Your goal:
Look through the listing below, and wherever a line has the string "rangle", pull it out.

Extracted information:
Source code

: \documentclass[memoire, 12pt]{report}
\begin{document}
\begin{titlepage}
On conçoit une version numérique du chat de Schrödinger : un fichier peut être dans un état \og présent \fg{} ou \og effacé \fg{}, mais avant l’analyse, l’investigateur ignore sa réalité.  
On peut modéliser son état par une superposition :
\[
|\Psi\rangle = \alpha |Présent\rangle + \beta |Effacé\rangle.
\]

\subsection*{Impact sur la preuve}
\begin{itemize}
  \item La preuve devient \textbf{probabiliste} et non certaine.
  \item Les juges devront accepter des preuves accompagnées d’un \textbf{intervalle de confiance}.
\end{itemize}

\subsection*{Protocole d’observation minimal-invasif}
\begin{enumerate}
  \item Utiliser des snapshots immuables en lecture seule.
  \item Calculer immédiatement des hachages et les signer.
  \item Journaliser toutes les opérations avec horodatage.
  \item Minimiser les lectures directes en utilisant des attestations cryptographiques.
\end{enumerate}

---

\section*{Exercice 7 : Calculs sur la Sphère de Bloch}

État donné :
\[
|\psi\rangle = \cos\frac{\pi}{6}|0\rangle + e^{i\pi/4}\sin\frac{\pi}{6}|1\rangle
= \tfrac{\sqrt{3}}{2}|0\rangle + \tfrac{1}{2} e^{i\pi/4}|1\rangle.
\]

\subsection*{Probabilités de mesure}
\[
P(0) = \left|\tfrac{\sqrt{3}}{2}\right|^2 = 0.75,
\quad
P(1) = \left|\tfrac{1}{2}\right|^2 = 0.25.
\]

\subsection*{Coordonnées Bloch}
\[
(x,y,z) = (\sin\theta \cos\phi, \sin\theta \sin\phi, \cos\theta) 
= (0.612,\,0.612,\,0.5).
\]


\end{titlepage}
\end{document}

Written reply:
|\Psi\rangle = \alpha |Présent\rangle + \beta |Effacé\rangle.
|\psi\rangle = \cos\frac{\pi}{6}|0\rangle + e^{i\pi/4}\sin\frac{\pi}{6}|1\rangle
= \tfrac{\sqrt{3}}{2}|0\rangle + \tfrac{1}{2} e^{i\pi/4}|1\rangle.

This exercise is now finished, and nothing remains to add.